Data and Green Clouds #BAD09

Most of us work with data. It is the lifeblood of the digital world and with the falling cost of computer hardware we can store it in abundance — so we do.

Grass

Image released under the Creative Commons by bburky on Flickr.

A new trend for storing our data is emerging. It’s known as Cloud computing. With the Cloud, our data is stored in highly efficient data centres that allow us to access our data from any internet connected device. Some services you may use that are built on this technology are:

Cloud computing has for the most part been seen as a greener way to serve and store data. It is all about efficiency. With a data centres built for one purpose we can achieve higher levels of energy efficiency and improved performance. The Cloud also benefits from scalability — a reason why it has become so popular among web start-ups.

On the face of it this all sounds very positive but I cannot help feel we are making the same mistakes that we have made in the past. Lets compare Cloud computing to Monocropping. With Monocropping we produce one single crop in abundance, that’s our data centre. We then ship that crop from the fields, to a distribution centre and from there to the supermarket. That is the internet. We then head to the supermarket and bring it home, that’s our ISP and home computer. So what is wrong with that?

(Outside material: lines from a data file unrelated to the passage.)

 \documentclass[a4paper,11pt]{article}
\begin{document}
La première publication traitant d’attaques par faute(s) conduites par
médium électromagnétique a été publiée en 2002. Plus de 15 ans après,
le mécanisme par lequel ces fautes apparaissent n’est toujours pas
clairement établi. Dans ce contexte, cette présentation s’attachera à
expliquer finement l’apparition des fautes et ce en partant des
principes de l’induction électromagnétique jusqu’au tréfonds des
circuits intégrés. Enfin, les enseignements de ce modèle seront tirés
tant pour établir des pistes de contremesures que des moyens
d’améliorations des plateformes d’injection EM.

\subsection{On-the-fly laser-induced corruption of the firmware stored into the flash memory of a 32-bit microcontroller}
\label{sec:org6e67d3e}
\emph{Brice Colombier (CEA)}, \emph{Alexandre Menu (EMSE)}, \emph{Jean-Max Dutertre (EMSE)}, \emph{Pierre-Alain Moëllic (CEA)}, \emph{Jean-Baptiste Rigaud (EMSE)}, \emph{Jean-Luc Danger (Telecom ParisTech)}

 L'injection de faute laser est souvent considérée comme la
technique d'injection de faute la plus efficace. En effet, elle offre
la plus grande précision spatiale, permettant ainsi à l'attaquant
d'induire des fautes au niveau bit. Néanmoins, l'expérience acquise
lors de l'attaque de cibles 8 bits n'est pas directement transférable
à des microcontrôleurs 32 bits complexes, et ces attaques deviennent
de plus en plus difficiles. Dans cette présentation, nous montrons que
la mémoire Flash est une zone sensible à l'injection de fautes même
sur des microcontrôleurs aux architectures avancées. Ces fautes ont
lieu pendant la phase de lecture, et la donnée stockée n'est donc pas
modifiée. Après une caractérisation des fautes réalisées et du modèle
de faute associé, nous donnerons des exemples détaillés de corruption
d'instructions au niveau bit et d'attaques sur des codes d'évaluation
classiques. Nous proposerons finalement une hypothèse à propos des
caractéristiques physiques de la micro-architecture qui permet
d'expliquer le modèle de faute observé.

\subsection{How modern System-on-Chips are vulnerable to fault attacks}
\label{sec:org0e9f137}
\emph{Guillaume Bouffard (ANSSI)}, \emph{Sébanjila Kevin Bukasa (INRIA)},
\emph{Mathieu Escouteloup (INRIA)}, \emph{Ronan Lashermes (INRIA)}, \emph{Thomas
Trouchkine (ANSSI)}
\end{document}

The problem is that its completely inefficient. Lets pick on Spotify. Rather than have a song stored locally on my computer I have to stream that song to me wherever I go. The bandwidth and computing power required to do that for every single song I own would soon add up. Rather than the data travelling from the hard drive of my machine to the speakers, it has to travel half way across the planet. Any efficiency gain made at the data centre is instantly lost with the constant shipment of 0’s and 1’s to and from the cloud to my machines. Multiply this by every internet user and I cannot help feel the cloud (at least for some applications) is a step in the wrong direction.

All is not lost though. To improve efficiency of the Spotify example above we could all delete our digital music. This would instantly free up a huge amount of computing power and storage space. If this save of computing power could be put to good use (rather than end up as e-waste) we might just be onto something. Essentially we would have one library of digital music that the entire planet accesses on demand. I quite like that idea.

The problem is, we love our data. We are married to it. We make backups of backups and get extremely upset when it gets deleted. Cheap technology allows us to hoard and save anything we wish — no matter how pointless or redundant. On this computer I have files that are over five years old. I never look at them and yet I am compelled to keep hold of them (and back them up).

These questions need to be considered before we rush ahead at the rate technology carries us. Before every major technology shift we must ask if our climate and environment can sustain it. My CD’s are dusty, my cassette tapes are in the bin and in the end — it’s just music (to a fat cats ears).